Please give again, word for word, the lines that lie between the start of the listing below and the line with "All Sharpe ratios", both included.

[[ DATA SHOWN, beginning ]]

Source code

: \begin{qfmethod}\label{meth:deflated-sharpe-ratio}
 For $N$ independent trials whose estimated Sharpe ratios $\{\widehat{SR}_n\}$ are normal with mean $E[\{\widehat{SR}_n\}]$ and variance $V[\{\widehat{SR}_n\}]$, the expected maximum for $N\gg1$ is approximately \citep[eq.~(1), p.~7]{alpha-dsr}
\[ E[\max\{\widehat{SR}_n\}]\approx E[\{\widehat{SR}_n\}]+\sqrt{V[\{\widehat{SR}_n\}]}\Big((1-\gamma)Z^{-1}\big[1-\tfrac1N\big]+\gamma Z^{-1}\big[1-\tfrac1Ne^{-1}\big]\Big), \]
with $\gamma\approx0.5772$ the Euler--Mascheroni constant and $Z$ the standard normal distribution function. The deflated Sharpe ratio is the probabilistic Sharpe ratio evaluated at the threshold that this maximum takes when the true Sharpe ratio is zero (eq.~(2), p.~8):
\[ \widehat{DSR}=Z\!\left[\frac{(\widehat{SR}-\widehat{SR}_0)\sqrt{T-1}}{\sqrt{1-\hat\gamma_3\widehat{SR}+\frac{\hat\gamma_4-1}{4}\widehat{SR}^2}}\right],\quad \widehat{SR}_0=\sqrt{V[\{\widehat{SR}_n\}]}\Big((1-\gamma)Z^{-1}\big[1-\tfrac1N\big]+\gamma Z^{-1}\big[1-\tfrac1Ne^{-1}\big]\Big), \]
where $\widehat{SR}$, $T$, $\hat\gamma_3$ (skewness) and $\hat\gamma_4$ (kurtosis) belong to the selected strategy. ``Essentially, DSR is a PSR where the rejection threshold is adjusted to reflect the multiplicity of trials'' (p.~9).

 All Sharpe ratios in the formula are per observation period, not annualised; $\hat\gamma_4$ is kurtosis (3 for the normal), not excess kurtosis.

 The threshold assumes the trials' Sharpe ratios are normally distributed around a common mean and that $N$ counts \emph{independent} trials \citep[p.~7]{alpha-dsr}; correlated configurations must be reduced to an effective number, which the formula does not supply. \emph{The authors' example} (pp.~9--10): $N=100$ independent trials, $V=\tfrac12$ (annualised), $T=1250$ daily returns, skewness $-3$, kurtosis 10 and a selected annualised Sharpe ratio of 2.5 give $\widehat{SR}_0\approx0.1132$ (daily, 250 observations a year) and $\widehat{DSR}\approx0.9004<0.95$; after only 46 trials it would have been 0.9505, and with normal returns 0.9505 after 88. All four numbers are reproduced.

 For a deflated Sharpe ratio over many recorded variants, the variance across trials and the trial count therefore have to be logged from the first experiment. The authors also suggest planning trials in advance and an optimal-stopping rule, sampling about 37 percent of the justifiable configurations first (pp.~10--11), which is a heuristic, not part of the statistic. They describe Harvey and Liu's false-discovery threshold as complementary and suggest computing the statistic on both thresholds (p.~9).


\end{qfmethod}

[[ DATA SHOWN, end ]]

▸ **THE ANSWER**
Source code

: \begin{qfmethod}\label{meth:deflated-sharpe-ratio}
 For $N$ independent trials whose estimated Sharpe ratios $\{\widehat{SR}_n\}$ are normal with mean $E[\{\widehat{SR}_n\}]$ and variance $V[\{\widehat{SR}_n\}]$, the expected maximum for $N\gg1$ is approximately \citep[eq.~(1), p.~7]{alpha-dsr}
\[ E[\max\{\widehat{SR}_n\}]\approx E[\{\widehat{SR}_n\}]+\sqrt{V[\{\widehat{SR}_n\}]}\Big((1-\gamma)Z^{-1}\big[1-\tfrac1N\big]+\gamma Z^{-1}\big[1-\tfrac1Ne^{-1}\big]\Big), \]
with $\gamma\approx0.5772$ the Euler--Mascheroni constant and $Z$ the standard normal distribution function. The deflated Sharpe ratio is the probabilistic Sharpe ratio evaluated at the threshold that this maximum takes when the true Sharpe ratio is zero (eq.~(2), p.~8):
\[ \widehat{DSR}=Z\!\left[\frac{(\widehat{SR}-\widehat{SR}_0)\sqrt{T-1}}{\sqrt{1-\hat\gamma_3\widehat{SR}+\frac{\hat\gamma_4-1}{4}\widehat{SR}^2}}\right],\quad \widehat{SR}_0=\sqrt{V[\{\widehat{SR}_n\}]}\Big((1-\gamma)Z^{-1}\big[1-\tfrac1N\big]+\gamma Z^{-1}\big[1-\tfrac1Ne^{-1}\big]\Big), \]
where $\widehat{SR}$, $T$, $\hat\gamma_3$ (skewness) and $\hat\gamma_4$ (kurtosis) belong to the selected strategy. ``Essentially, DSR is a PSR where the rejection threshold is adjusted to reflect the multiplicity of trials'' (p.~9).

 All Sharpe ratios in the formula are per observation period, not annualised; $\hat\gamma_4$ is kurtosis (3 for the normal), not excess kurtosis.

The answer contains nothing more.